## [What to produce]
Each line of the records below needs repeating exactly. Skip the pictures.

Supplied information START

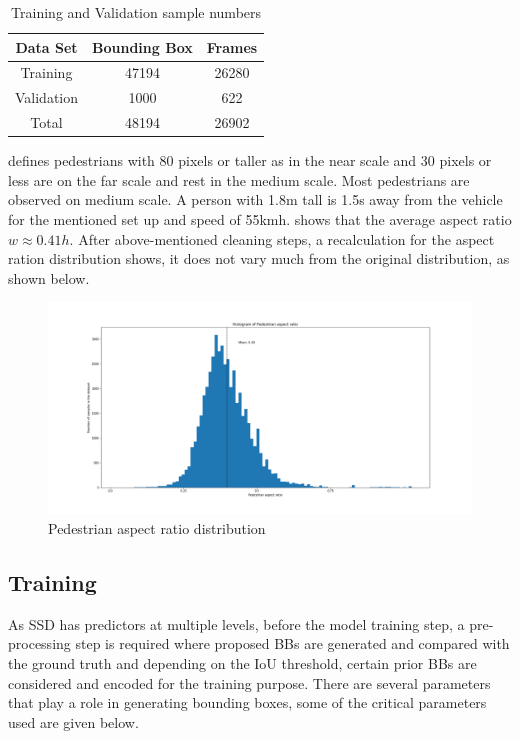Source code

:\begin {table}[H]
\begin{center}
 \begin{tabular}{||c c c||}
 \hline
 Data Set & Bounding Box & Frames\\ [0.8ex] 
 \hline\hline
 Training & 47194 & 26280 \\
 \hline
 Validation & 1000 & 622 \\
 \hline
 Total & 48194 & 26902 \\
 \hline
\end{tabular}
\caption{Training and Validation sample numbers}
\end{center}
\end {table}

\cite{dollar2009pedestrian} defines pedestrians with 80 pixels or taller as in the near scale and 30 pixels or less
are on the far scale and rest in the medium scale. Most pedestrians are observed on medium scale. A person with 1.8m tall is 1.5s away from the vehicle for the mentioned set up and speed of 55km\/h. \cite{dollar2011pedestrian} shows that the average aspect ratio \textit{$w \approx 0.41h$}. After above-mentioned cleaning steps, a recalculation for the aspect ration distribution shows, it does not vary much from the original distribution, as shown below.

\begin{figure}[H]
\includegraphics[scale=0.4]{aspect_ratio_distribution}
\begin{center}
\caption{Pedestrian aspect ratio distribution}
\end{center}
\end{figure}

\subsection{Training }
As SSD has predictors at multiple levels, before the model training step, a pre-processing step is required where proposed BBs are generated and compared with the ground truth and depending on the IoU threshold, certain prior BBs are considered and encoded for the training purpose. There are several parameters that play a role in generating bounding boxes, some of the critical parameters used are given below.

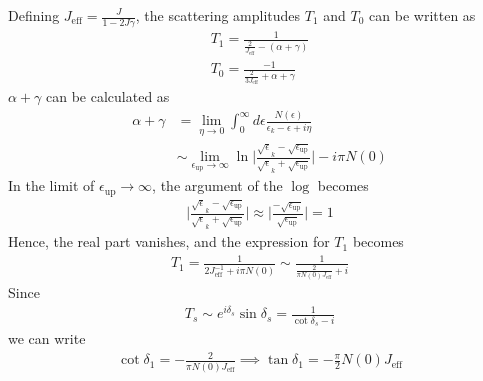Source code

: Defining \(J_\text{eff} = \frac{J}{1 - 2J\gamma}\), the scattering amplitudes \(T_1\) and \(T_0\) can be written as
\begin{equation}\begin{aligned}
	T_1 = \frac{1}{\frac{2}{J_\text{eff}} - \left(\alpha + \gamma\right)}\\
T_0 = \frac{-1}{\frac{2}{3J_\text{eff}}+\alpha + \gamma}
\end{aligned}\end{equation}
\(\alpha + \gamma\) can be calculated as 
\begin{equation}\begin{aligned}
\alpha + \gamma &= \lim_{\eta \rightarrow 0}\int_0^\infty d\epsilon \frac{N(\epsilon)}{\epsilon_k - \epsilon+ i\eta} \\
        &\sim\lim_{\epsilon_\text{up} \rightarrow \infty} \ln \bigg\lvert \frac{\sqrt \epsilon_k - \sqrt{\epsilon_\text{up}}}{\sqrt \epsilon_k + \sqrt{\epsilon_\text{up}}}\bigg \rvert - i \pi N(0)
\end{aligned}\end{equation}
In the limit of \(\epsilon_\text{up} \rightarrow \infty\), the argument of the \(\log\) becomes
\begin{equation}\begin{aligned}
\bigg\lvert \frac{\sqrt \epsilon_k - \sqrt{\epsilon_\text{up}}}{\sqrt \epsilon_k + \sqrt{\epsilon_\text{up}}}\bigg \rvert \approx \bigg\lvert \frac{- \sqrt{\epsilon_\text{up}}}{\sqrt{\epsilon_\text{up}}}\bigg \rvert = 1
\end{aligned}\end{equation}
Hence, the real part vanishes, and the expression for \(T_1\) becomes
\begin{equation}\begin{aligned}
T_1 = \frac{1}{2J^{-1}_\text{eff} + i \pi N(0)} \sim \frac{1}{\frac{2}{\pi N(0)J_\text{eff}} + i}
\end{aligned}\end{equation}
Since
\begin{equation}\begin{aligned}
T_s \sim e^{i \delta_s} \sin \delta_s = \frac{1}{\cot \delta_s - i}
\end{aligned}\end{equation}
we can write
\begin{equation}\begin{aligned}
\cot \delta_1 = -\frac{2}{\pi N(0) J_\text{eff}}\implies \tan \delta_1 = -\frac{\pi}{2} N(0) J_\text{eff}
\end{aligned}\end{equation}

Supplied information END

## [Written answer]
Source code

:\begin {table}[H]
\begin{center}
 \begin{tabular}{||c c c||}
 \hline
 Data Set & Bounding Box & Frames\\ [0.8ex] 
 \hline\hline
 Training & 47194 & 26280 \\
 \hline
 Validation & 1000 & 622 \\
 \hline
 Total & 48194 & 26902 \\
 \hline
\end{tabular}
\caption{Training and Validation sample numbers}
\end{center}
\end {table}

\cite{dollar2009pedestrian} defines pedestrians with 80 pixels or taller as in the near scale and 30 pixels or less
are on the far scale and rest in the medium scale. Most pedestrians are observed on medium scale. A person with 1.8m tall is 1.5s away from the vehicle for the mentioned set up and speed of 55km\/h. \cite{dollar2011pedestrian} shows that the average aspect ratio \textit{$w \approx 0.41h$}. After above-mentioned cleaning steps, a recalculation for the aspect ration distribution shows, it does not vary much from the original distribution, as shown below.

\begin{figure}[H]
\includegraphics[scale=0.4]{aspect_ratio_distribution}
\begin{center}
\caption{Pedestrian aspect ratio distribution}
\end{center}
\end{figure}

\subsection{Training }
As SSD has predictors at multiple levels, before the model training step, a pre-processing step is required where proposed BBs are generated and compared with the ground truth and depending on the IoU threshold, certain prior BBs are considered and encoded for the training purpose. There are several parameters that play a role in generating bounding boxes, some of the critical parameters used are given below.

Source code

: Defining \(J_\text{eff} = \frac{J}{1 - 2J\gamma}\), the scattering amplitudes \(T_1\) and \(T_0\) can be written as
\begin{equation}\begin{aligned}
	T_1 = \frac{1}{\frac{2}{J_\text{eff}} - \left(\alpha + \gamma\right)}\\
T_0 = \frac{-1}{\frac{2}{3J_\text{eff}}+\alpha + \gamma}
\end{aligned}\end{equation}
\(\alpha + \gamma\) can be calculated as 
\begin{equation}\begin{aligned}
\alpha + \gamma &= \lim_{\eta \rightarrow 0}\int_0^\infty d\epsilon \frac{N(\epsilon)}{\epsilon_k - \epsilon+ i\eta} \\
        &\sim\lim_{\epsilon_\text{up} \rightarrow \infty} \ln \bigg\lvert \frac{\sqrt \epsilon_k - \sqrt{\epsilon_\text{up}}}{\sqrt \epsilon_k + \sqrt{\epsilon_\text{up}}}\bigg \rvert - i \pi N(0)
\end{aligned}\end{equation}
In the limit of \(\epsilon_\text{up} \rightarrow \infty\), the argument of the \(\log\) becomes
\begin{equation}\begin{aligned}
\bigg\lvert \frac{\sqrt \epsilon_k - \sqrt{\epsilon_\text{up}}}{\sqrt \epsilon_k + \sqrt{\epsilon_\text{up}}}\bigg \rvert \approx \bigg\lvert \frac{- \sqrt{\epsilon_\text{up}}}{\sqrt{\epsilon_\text{up}}}\bigg \rvert = 1
\end{aligned}\end{equation}
Hence, the real part vanishes, and the expression for \(T_1\) becomes
\begin{equation}\begin{aligned}
T_1 = \frac{1}{2J^{-1}_\text{eff} + i \pi N(0)} \sim \frac{1}{\frac{2}{\pi N(0)J_\text{eff}} + i}
\end{aligned}\end{equation}
Since
\begin{equation}\begin{aligned}
T_s \sim e^{i \delta_s} \sin \delta_s = \frac{1}{\cot \delta_s - i}
\end{aligned}\end{equation}
we can write
\begin{equation}\begin{aligned}
\cot \delta_1 = -\frac{2}{\pi N(0) J_\text{eff}}\implies \tan \delta_1 = -\frac{\pi}{2} N(0) J_\text{eff}
\end{aligned}\end{equation}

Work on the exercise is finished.